Stored data
=== Section Start ===

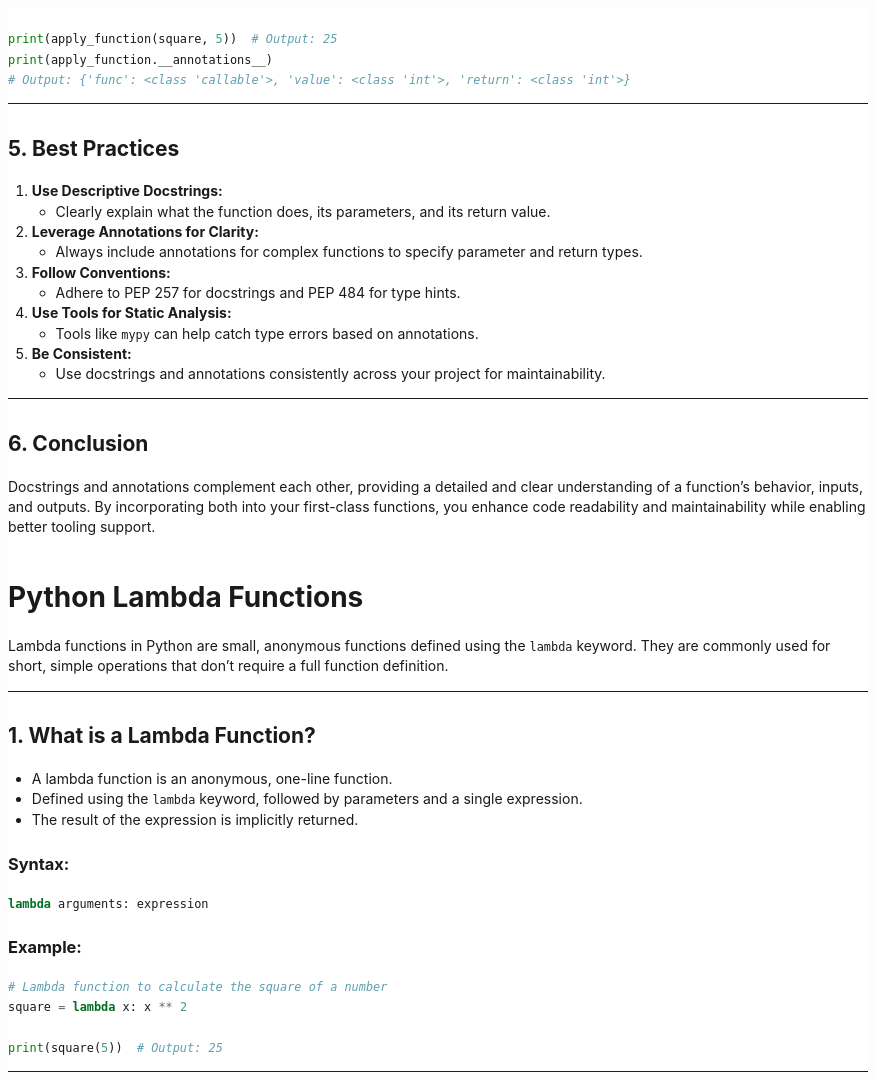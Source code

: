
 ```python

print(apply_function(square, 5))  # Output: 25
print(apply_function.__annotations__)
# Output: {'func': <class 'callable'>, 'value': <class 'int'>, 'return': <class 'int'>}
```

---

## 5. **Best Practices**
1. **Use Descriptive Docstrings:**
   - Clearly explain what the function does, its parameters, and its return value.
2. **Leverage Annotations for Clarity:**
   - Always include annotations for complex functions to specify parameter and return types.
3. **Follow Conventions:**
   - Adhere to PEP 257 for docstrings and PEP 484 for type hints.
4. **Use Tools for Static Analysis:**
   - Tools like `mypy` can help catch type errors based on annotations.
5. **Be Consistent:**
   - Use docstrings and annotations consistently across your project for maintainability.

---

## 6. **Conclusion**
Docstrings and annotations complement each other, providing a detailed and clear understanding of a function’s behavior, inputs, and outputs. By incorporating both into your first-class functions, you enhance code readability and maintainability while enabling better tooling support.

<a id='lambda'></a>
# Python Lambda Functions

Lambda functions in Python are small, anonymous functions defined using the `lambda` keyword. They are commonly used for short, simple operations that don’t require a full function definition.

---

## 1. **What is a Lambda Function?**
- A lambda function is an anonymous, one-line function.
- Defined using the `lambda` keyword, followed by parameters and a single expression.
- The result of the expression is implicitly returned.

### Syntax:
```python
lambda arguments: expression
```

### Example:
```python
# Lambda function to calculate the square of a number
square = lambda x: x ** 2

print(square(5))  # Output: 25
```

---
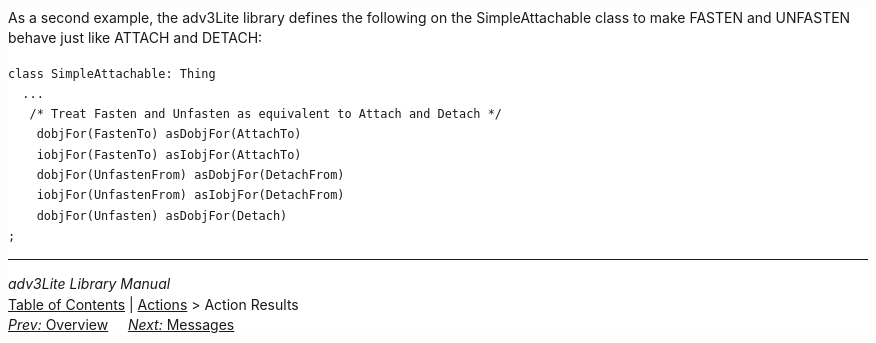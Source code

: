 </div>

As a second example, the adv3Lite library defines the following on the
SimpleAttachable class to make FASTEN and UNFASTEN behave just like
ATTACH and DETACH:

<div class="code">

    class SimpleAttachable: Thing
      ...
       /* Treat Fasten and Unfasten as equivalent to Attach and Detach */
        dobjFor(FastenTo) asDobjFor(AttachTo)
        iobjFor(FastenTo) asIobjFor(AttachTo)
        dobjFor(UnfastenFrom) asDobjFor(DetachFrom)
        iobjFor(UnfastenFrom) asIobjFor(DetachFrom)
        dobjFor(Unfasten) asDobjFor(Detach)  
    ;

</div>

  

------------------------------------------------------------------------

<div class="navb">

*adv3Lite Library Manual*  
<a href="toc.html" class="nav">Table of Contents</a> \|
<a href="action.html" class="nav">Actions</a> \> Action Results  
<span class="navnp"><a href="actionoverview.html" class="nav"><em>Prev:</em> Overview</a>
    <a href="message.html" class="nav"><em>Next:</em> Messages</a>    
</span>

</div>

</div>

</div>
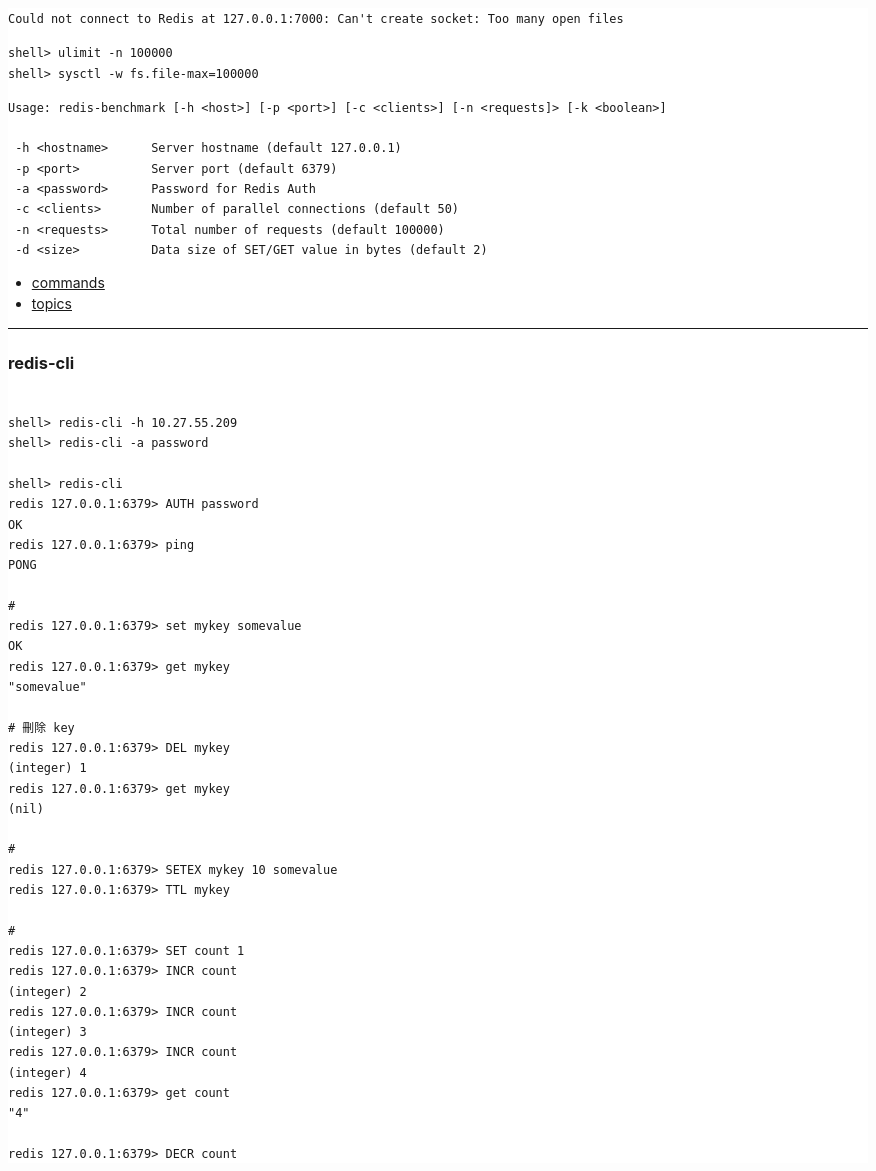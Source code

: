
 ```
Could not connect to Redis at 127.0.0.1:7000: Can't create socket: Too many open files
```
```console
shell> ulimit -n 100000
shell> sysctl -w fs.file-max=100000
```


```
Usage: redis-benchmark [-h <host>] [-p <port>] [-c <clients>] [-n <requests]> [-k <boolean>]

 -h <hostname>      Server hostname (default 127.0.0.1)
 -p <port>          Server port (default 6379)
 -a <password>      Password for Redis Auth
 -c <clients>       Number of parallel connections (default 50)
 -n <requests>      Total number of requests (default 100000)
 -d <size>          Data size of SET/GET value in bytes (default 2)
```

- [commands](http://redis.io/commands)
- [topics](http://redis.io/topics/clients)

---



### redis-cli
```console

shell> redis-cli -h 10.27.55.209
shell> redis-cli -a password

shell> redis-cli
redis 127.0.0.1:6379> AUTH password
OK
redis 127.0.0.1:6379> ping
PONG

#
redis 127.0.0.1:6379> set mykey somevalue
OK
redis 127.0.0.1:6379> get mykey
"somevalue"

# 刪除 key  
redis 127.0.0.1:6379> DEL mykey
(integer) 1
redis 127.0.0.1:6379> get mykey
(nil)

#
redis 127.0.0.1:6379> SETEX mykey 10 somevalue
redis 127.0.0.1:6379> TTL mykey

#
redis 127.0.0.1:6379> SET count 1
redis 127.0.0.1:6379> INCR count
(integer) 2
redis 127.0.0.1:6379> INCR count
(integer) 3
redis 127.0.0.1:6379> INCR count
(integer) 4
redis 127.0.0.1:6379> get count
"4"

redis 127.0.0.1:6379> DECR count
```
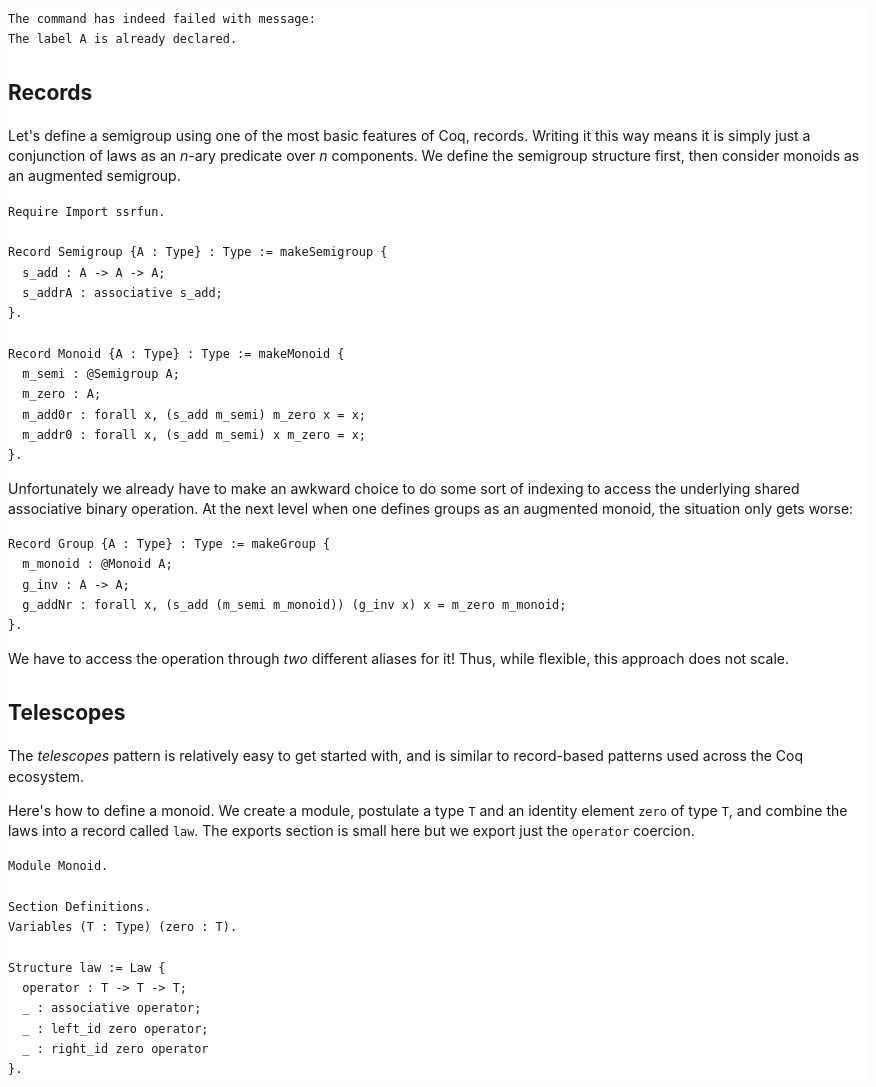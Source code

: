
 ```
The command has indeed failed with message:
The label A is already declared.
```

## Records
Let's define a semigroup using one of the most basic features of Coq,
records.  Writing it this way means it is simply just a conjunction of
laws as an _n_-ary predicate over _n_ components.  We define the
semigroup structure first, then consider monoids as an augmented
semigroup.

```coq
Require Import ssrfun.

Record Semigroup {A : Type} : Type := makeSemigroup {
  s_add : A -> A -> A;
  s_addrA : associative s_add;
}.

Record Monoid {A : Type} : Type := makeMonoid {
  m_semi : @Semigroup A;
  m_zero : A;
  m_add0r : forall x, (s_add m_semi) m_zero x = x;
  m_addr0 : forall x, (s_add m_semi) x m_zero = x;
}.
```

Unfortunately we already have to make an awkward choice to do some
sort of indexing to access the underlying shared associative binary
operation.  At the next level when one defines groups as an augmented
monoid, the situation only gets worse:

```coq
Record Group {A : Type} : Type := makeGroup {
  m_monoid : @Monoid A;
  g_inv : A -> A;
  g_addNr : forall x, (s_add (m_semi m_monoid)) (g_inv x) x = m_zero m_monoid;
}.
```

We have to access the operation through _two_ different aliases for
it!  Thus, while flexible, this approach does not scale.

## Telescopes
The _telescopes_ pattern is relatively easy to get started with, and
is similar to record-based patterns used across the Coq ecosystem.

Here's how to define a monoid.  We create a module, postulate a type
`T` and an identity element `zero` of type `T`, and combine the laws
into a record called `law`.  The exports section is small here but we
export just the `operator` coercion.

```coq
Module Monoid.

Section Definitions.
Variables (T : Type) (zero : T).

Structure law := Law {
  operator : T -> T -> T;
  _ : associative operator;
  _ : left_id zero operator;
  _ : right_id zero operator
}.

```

=== Section End ===

What is required | Scanning the data above, copy out every line where "like" is found.

Answer section |
   - Tools like `mypy` can help catch type errors based on annotations.
SimpleAttachable class to make FASTEN and UNFASTEN behave just like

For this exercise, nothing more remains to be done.